:: TASK TO COMPLETE ::
Please filter the data below down to the lines holding the string "work".

[DATA EXTRACT Boundary: Start]

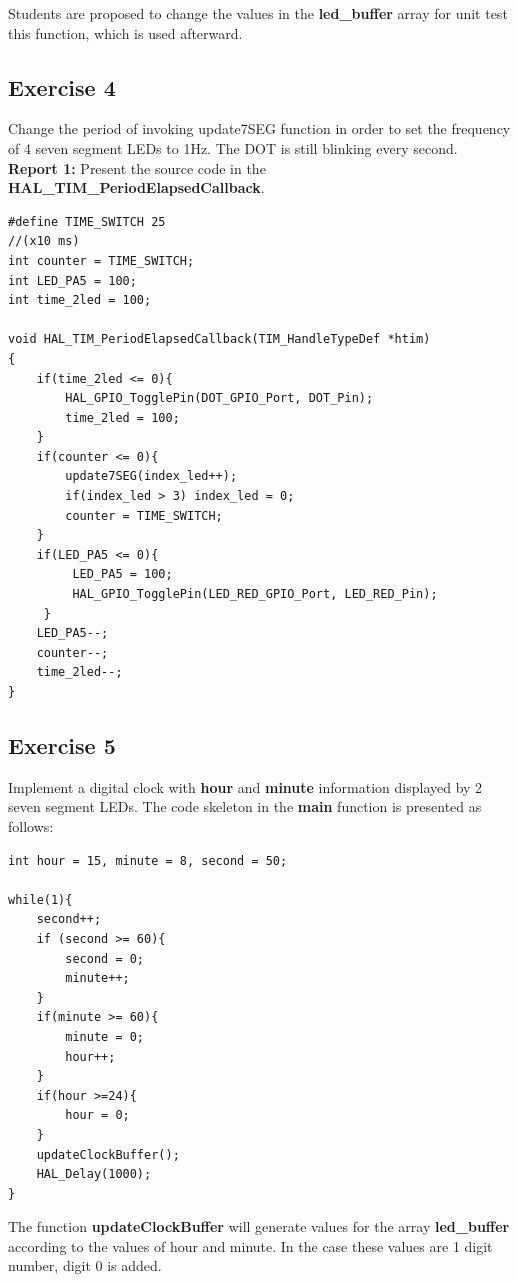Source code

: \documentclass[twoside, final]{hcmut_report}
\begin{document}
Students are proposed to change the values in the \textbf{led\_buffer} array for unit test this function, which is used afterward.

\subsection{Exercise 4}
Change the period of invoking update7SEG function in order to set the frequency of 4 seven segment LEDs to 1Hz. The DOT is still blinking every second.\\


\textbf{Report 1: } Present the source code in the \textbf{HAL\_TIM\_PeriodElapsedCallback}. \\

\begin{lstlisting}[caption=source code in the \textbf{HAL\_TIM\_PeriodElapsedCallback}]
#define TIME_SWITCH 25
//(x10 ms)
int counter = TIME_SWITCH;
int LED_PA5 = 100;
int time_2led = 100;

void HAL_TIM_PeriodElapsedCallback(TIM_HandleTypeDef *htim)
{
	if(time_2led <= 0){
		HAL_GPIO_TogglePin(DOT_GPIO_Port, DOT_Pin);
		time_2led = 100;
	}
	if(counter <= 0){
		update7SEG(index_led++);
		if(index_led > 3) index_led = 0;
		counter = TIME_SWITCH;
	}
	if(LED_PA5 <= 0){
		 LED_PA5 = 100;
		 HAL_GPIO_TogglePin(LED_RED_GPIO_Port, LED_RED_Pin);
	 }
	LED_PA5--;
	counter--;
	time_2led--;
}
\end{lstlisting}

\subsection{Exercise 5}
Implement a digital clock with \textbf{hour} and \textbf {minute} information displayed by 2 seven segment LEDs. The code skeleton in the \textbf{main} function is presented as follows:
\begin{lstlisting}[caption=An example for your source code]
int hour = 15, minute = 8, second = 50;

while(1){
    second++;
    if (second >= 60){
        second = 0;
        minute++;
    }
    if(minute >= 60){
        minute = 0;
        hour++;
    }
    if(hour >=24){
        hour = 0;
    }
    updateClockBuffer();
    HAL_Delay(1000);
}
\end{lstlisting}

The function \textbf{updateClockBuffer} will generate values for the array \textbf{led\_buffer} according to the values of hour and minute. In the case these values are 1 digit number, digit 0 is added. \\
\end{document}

[DATA EXTRACT Boundary: End]
[DATA EXTRACT Boundary: Start]

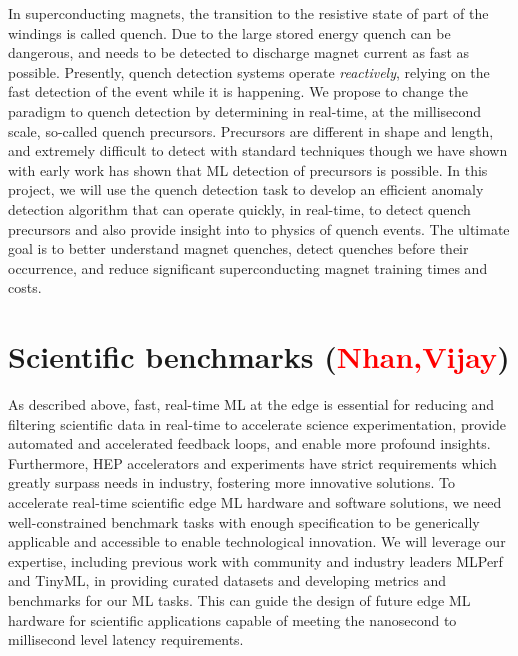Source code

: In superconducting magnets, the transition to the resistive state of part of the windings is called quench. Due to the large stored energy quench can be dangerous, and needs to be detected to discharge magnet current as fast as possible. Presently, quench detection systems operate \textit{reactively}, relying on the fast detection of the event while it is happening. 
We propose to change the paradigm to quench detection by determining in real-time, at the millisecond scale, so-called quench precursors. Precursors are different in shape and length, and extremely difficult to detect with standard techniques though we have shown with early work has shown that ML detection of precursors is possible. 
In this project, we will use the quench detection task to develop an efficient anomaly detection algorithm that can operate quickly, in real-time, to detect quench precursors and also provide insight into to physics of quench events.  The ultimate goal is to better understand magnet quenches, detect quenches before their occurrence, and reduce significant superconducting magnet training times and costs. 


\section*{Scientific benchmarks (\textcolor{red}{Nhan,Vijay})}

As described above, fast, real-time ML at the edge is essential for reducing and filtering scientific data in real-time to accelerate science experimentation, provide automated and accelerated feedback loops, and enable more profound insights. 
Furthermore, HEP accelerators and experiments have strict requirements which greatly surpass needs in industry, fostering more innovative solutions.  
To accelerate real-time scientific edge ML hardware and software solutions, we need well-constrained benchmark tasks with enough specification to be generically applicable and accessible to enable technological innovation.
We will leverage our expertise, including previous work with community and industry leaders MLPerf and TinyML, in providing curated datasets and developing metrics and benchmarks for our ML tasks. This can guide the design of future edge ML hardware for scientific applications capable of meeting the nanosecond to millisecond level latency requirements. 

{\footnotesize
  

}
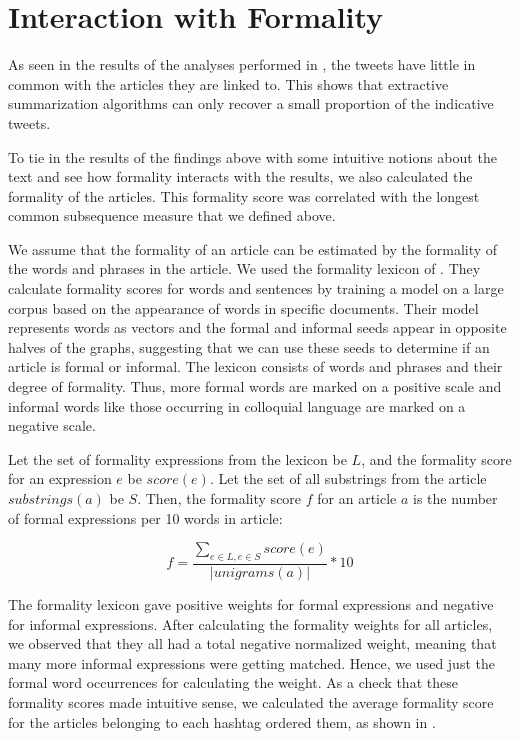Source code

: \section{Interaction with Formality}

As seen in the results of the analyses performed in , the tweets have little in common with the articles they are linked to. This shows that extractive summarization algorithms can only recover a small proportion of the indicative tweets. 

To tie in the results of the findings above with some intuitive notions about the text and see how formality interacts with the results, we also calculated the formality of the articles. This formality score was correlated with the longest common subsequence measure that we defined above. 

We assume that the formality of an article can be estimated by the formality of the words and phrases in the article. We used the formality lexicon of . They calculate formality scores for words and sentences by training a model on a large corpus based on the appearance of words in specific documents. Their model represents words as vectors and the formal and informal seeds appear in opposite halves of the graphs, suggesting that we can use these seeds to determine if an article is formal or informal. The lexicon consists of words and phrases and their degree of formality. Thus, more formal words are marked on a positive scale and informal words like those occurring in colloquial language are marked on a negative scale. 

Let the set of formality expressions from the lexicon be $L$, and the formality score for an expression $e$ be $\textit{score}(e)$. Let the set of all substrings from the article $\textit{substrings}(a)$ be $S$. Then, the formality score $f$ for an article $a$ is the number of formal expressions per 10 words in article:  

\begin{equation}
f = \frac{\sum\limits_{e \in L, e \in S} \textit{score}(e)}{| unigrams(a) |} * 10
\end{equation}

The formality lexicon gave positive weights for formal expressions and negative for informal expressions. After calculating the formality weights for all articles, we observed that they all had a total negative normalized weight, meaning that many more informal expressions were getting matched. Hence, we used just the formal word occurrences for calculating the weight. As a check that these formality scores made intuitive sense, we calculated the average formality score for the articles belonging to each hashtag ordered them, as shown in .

[DATA EXTRACT Boundary: End]

:: OUTPUT OF THE EXERCISE ::
We propose to change the paradigm to quench detection by determining in real-time, at the millisecond scale, so-called quench precursors. Precursors are different in shape and length, and extremely difficult to detect with standard techniques though we have shown with early work has shown that ML detection of precursors is possible. 
We will leverage our expertise, including previous work with community and industry leaders MLPerf and TinyML, in providing curated datasets and developing metrics and benchmarks for our ML tasks. This can guide the design of future edge ML hardware for scientific applications capable of meeting the nanosecond to millisecond level latency requirements. 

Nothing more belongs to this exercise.